IMPASSE POLÍTICO

Dosimetria: Lula não promulga veto; futuro nas mãos do Legislativo

Parlamentares celebram no Congresso a derrubada de veto do PL da Dosimetria.
Gif mostra parlamentares comemorando derrubada de veto que reduz pena de Bolsonaro — Foto: Reprodução

Decisão presidencial transfere ao Congresso Nacional a responsabilidade pela promulgação do PL da Dosimetria, alterando o cálculo de penas para crimes contra o Estado e atos de multidão. O prazo para ação de Lula encerrou às 19h18 desta quarta-feira, 06/05/2026, com impacto em casos de alta repercussão.

Uma decisão política de alto impacto define os próximos passos do controverso PL da Dosimetria. O presidente Luiz Inácio Lula da Silva optou por não promulgar a derrubada de vetos ao projeto de lei até o prazo final, que se encerrou nesta quarta-feira, 06/05/2026, às 19h18. A medida, que agora transfere a responsabilidade para o Congresso Nacional, reflete a recusa do Executivo em chancelar uma legislação que busca alterar o cálculo de penas para crimes contra o Estado Democrático de Direito e atos de multidão, com implicações diretas para casos como os ataques de 8 de janeiro e a situação do ex-presidente Jair Messias Bolsonaro.

Pela Constituição, quando o Legislativo rejeita um veto presidencial, o texto é enviado ao chefe do Executivo, que dispõe de 48 horas para promulgá-lo. Caso o presidente não o faça nesse prazo, como ocorreu, o ato retorna ao Congresso Nacional, e a competência passa sucessivamente ao presidente da Casa e, posteriormente, ao presidente do Senado Federal. Se a omissão persistir, o vice-presidente da Casa Federal assume a tarefa.

O governo avalia que o presidente Lula não deseja associar sua imagem a uma lei que ele tentou barrar ao vetar integralmente o projeto em janeiro.

A derrubada do veto foi aprovada com ampla margem em sessão conjunta do Congresso Nacional na última quinta-feira, 30 de abril de 2026. Foram 318 votos a 144 na Câmara e 49 a 24 no Senado Federal, superando os mínimos necessários de 257 e 41 votos, respectivamente.

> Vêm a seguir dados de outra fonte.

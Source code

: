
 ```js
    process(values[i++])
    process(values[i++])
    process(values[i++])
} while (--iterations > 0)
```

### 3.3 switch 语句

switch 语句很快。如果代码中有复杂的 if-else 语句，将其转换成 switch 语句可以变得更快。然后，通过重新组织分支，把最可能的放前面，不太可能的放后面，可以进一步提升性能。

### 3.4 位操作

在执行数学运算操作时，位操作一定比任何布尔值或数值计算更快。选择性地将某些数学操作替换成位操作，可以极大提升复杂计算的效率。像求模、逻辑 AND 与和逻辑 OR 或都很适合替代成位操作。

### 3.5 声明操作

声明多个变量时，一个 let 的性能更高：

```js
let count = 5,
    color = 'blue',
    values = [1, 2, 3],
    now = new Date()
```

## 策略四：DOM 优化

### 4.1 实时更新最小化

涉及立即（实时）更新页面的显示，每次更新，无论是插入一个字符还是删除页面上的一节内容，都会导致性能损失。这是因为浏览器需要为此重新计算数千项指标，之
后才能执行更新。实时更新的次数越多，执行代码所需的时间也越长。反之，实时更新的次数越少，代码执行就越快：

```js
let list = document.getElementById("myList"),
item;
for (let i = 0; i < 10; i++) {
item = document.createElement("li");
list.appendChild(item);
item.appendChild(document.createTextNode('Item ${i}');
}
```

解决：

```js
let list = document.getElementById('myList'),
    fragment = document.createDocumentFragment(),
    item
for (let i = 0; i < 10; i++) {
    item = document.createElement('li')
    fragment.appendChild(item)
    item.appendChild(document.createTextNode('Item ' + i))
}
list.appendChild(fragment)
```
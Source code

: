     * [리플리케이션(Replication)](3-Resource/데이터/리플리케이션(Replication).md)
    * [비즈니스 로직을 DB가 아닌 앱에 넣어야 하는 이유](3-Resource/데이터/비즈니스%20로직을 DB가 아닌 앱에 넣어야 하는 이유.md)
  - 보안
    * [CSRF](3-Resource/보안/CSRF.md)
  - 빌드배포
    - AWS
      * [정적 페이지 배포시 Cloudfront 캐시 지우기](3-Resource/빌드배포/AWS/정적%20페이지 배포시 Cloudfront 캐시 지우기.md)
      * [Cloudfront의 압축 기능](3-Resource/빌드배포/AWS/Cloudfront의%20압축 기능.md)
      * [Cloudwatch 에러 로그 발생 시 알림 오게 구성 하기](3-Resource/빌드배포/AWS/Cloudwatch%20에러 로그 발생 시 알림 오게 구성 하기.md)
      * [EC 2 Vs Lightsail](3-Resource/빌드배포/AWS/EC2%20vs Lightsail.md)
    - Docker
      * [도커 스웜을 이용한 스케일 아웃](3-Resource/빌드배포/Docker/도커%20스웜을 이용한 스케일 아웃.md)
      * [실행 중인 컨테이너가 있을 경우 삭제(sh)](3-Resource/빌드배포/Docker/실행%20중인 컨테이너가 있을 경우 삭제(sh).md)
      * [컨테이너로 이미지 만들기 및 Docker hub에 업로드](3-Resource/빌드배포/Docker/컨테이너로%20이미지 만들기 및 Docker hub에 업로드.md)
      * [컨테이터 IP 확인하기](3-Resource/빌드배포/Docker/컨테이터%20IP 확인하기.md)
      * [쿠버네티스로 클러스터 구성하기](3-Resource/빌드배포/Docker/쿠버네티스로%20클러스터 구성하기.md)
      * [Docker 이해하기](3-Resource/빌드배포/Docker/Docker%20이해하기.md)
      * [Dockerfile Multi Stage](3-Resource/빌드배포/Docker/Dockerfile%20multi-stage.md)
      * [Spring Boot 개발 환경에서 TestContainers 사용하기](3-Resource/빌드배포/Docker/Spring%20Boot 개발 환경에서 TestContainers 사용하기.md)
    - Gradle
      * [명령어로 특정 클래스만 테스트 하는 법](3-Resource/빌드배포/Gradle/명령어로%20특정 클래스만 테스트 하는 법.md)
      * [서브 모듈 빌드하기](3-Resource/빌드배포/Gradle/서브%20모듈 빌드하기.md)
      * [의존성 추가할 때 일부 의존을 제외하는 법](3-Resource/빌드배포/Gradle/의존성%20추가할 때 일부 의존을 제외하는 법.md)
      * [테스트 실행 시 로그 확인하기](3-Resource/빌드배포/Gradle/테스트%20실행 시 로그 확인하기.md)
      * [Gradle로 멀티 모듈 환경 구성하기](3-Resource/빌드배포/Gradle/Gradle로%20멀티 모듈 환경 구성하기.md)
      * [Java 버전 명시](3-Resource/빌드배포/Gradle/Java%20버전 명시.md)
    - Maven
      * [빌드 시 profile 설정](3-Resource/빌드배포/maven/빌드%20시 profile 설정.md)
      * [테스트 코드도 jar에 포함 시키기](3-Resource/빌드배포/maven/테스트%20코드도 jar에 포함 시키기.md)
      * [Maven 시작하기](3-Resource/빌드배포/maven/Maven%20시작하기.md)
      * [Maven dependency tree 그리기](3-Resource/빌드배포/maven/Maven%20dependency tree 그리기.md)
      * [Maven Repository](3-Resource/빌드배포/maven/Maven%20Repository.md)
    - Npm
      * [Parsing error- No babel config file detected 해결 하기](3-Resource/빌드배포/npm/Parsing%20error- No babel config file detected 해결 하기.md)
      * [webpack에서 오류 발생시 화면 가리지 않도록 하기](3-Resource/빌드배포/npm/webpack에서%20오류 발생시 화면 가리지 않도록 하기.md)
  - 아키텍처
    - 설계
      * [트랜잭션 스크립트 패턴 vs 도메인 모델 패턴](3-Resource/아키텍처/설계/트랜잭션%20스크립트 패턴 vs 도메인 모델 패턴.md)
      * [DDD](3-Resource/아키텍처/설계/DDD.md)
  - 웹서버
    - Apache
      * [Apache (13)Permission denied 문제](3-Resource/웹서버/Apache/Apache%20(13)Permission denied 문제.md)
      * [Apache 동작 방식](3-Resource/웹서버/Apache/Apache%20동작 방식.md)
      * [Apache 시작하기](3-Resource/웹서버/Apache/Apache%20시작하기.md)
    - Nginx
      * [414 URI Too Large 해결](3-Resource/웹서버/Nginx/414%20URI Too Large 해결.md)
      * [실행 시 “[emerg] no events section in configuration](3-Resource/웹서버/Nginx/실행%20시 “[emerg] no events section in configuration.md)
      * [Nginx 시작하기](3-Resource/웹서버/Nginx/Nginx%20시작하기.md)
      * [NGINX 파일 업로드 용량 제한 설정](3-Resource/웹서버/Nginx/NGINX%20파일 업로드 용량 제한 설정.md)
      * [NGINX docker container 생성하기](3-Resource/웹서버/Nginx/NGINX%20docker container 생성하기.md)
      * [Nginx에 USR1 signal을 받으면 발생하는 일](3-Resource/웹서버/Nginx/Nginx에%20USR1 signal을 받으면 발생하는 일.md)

Diante da derrota, a base do governo já anunciou que buscará o Supremo Tribunal Federal (STF) para questionar a medida. O líder do PT na Câmara, deputado Pedro Uczai (SC), afirmou que pretende formalizar a judicialização em breve. Entre os argumentos em análise, destaca-se o fatiamento do veto integral pelo Congresso Nacional, considerado pelos governistas como passível de questionamento jurídico.

Apesar da articulação do Planalto, a avaliação interna indica que o STF não deve interferir diretamente na disputa com o Legislativo, tendendo a manter a decisão dos parlamentares.

A chamada dosimetria define como o juiz calcula o tamanho da pena, considerando a gravidade do crime, os antecedentes e as circunstâncias do caso. O novo texto veda a soma das penas dos crimes de abolição violenta do Estado Democrático de Direito (de 4 a 8 anos) e de golpe de Estado (de 4 a 12 anos). Assim, aplica-se apenas a punição do crime mais grave, acrescida de um sexto até a metade.

Essa mudança impacta significativamente cenários jurídicos de alta relevância. Pelas regras atuais, por exemplo, o ex-presidente Jair Messias Bolsonaro (PL) só poderia transitar do regime fechado para o semiaberto em 2033. Com a nova lei, especialistas estimam que esse prazo possa ser reduzido para algo entre dois e quatro anos.

O projeto também prevê a redução de um a dois terços da pena quando os crimes ocorrerem em contexto de multidão, desde que o réu não tenha financiado os atos nem ocupado papel de liderança. Nos crimes de multidão, um grupo comete uma série incontável de infrações em uma mesma situação. Nestas circunstâncias, um criminoso influencia o outro em um “efeito manada”, mas todos os participantes estão conscientes de suas ações e aderem às infrações de forma deliberada.

A redução, contudo, não será automática. Caberá ao STF recalcular as punições, caso a corte seja provocada pela defesa de algum dos condenados, pelo Ministério Público ou por um ministro relator, garantindo a análise individualizada e o respeito aos princípios de justiça.